A new co-operative is offering investors the chance to help safeguard the future of the Amazon rainforest and invest their money in something more tangible than the stock market
The Cochabamba Project is working with rural communities in Bolivia to establish a new model of community-based reforestation. According to the organisation, the Bolivian Amazon has been devastated by poor farmers cutting down trees out of economic necessity to grow rice and graze cattle, resulting in the soil becoming drained of nutrients. This creates a destructive cycle in which the farmers must fell more trees to access fertile land.
The Cochabamba Project is aiming to address the underlying poverty that drives this cycle. A team of technical advisers are employed to visit around 1,000 farmers, who each have their own smallholding. Farmers receive advice on operating their farms more sustainably, in return for dedicating a small proportion of their land to growing native hardwood trees, which are managed sustainably for timber.
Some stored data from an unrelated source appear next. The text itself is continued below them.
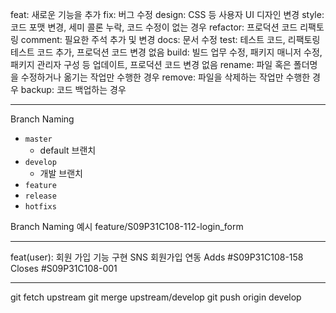 feat: 새로운 기능을 추가
fix: 버그 수정
design: CSS 등 사용자 UI 디자인 변경
style: 코드 포맷 변경, 세미 콜론 누락, 코드 수정이 없는 경우
refactor: 프로덕션 코드 리팩토링
comment: 필요한 주석 추가 및 변경
docs: 문서 수정
test: 테스트 코드, 리팩토링 테스트 코드 추가, 프로덕션 코드 변경 없음
build: 빌드 업무 수정, 패키지 매니저 수정, 패키지 관리자 구성 등 업데이트, 프로덕션 코드 변경 없음
rename: 파일 혹은 폴더명을 수정하거나 옮기는 작업만 수행한 경우
remove: 파일을 삭제하는 작업만 수행한 경우
backup: 코드 백업하는 경우

---

Branch Naming
- `master`
    - default 브랜치
- `develop`
    - 개발 브랜치
- `feature`
- `release`
- `hotfixs`

Branch Naming 예시
feature/S09P31C108-112-login_form

---

feat(user): 회원 가입 기능 구현
SNS 회원가입 연동
Adds #S09P31C108-158
Closes #S09P31C108-001

---

git fetch upstream
git merge upstream/develop
git push origin develop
Unlike typical sustainable forestry investments, the profits from the timber are shared equally between the investor, who funds the project, and the farmer, who looks after the trees and owns the land.
This approach results in a biodiverse patchwork of tree plots, embracing 18 different native tree species, rather than establishing a plantation of non-indigenous trees.
Investors can get involved in the Cochabamba Project co-operative by buying shares, with interest of up to 7.5%, based on projected timber revenues. Alternatively, organisations and individuals can sponsor trees as an alternative to conventional carbon offsetting.